An advisor to Ivory Coast President Laurent Gbagbo says the leader will ensure a free and transparent election this year contrary to opposition claims.
Lambert Bahi Sery said a newly formed government will pave the way for a new leadership at the Independent Electoral Commission (CEI) ahead of this year’s vote.
Meanwhile, tasked with forming a new government, Prime Minister Guillaume Soro has asked for two more days in order to constitute the administration.
This comes after President Gbagbo dissolved both the government and the electoral commission -- a move the opposition claims was aimed at undermining the upcoming vote.
But Presidential Advisor Sery said Mr. Gbagbo wants to preserve the country’s unity despite violent opposition protests.
“What we need is to have a government as the president said which is committed to the country and to handle this crisis that has been taking too long and that is affecting the country’s development and the lives of the people collectively and individually pretty badly,” Sery said.
The electoral body recently apologized for what it said was errors made in drawing up the voter register, saying thousands of names President Gbagbo disputed were not intended to be on it.
Ivorian media quoted Mr. Gbagbo as saying “The president of this institution (CEI) Mr. Robert Mambe has carried out an illegal operation with the aim of obtaining the fraudulent inscription of 429,000 people on the electoral list,"
The opposition dismissed Mr. Gbagbo’s accusation as yet another attempt to prevent this year’s election, which has been postponed since 2005 from taking place.
But Sery said President Gbagbo supports the scheduled election.
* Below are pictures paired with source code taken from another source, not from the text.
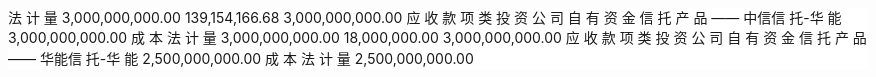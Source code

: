 法
计
量
3,000,000,000.00
139,154,166.68
3,000,000,000.00
应
收
款
项
类
投
资
公
司
自
有
资
金
信
托
产
品
——
中信信
托-华
能
3,000,000,000.00
成
本
法
计
量
3,000,000,000.00
18,000,000.00
3,000,000,000.00
应
收
款
项
类
投
资
公
司
自
有
资
金
信
托
产
品
——
华能信
托-华
能
2,500,000,000.00
成
本
法
计
量
2,500,000,000.00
“Yes, we were on a good track to have an election this year and everyone wants election this year because the country is tired to be in this situation. We received congratulations from the international community, the World Bank…I can speak on behalf of the president that he wants the elections to be held,” Sery said.
Opposition parties often accuse President Laurent Gbagbo’s ruling party of having a stronghold on the national television and other state media institutions.
Alassane Ouattara and Henri Konan Bedie, both opposition candidates, complained of being marginalized by the state broadcaster -- a charge presidential advisor Sery denies.